What follows, in turn, is a look at the principal owners of Bank of America's (BAC 0.29%) outstanding common stock.
A broad overview
As you can see in the following chart, the majority of Bank of America's 10.5 billion shares are held by institutional investors. Company insiders, including board members and corporate executives, own a further 0.06% of the outstanding common stock. And the public at large owns the remaining 39%.
Institutional investors
Digging in a bit further, the largest institutional stakeholders in Bank of America are asset managers. Bond giant BlackRock tops the list at 5.2% ownership, followed by The Vanguard Group at 4.9%, and the asset management arms of State Street, Fidelity, and T. Rowe Price at 4.3%, 2.5%, and 1.4%, respectively.
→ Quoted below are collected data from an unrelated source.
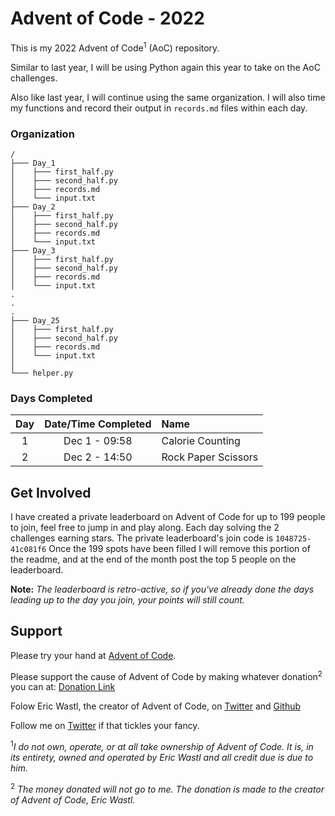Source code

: # Advent of Code - 2022

This is my 2022 Advent of Code<sup>1</sup> (AoC) repository.

Similar to last year, I will be using Python again this year to take on the AoC challenges.

Also like last year, I will continue using the same organization. I will also time my functions and record their output in `records.md` files within each day.

### Organization
```
/
├─── Day_1
│    ├─── first_half.py
│    ├─── second_half.py
│    ├─── records.md
│    └─── input.txt
├─── Day_2
│    ├─── first_half.py
│    ├─── second_half.py
│    ├─── records.md
│    └─── input.txt
├─── Day_3
│    ├─── first_half.py
│    ├─── second_half.py
│    ├─── records.md
│    └─── input.txt
.
.
.
├─── Day_25
│    ├─── first_half.py
│    ├─── second_half.py
│    ├─── records.md
│    └─── input.txt
│ 
└─── helper.py
```

### Days Completed

| Day  | Date/Time Completed | Name                    |
| :-:  | :-----------------: | :---------------------- |
|  1   | Dec 1 - 09:58       | Calorie Counting        |
|  2   | Dec 2 - 14:50       | Rock Paper Scissors     |

## Get Involved

I have created a private leaderboard on Advent of Code for up to 199 people to join, feel free to jump in and play along. Each day solving the 2 challenges earning stars. The private leaderboard's join code is `1048725-41c081f6` Once the 199 spots have been filled I will remove this portion of the readme, and at the end of the month post the top 5 people on the leaderboard.

**Note:** _The leaderboard is retro-active, so if you've already done the days leading up to the day you join, your points will still count._

## Support

Please try your hand at [Advent of Code](https://adventofcode.com).

Please support the cause of Advent of Code by making whatever donation<sup>2</sup> you can at: [Donation Link](https://adventofcode.com/2020/support)

Folow Eric Wastl, the creator of Advent of Code, on [Twitter](https://twitter.com/ericwastl) and [Github](https://github.com/topaz)

Follow me on [Twitter](https://twitter.com/BAChapin) if that tickles your fancy.

<sup>1</sup>_I do not own, operate, or at all take ownership of Advent of Code. It is, in its entirety, owned and operated by Eric Wastl and all credit due is due to him._

<sup>2</sup> _The money donated will not go to me. The donation is made to the creator of Advent of Code, Eric Wastl._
The largest buyers have been BNP Paribas and JPMorgan Asset Management, which have recently acquired 19.1 million and 18.9 million shares of common stock, respectively. Meanwhile, the two largest sellers of late have been Robeco Group and Fidelity, which have disposed of 39.6 million and 39.4 million shares, respectively.
Biggest insiders
Turning to inside investors, far and away the largest inside owner is Thomas Montag, B of A's chief operating officer, who received the equivalent of more than 1.5 million shares as a part of B of A's Merrill Lynch acquisition. The second largest holder is chief financial officer Bruce Thompson with 688,383 shares. And in third place is chief executive officer and recently elected board chairman Brian Moynihan with just under 600,000 shares.
The bottom line on inside and institutional ownership
While insider and institutional ownership together represent only one metric, it's nevertheless an important one. Beyond hinting at the overall market's sentiment toward a stock, it also gives investors insight into the confidence of the people best positioned to predict a company's current state and future success.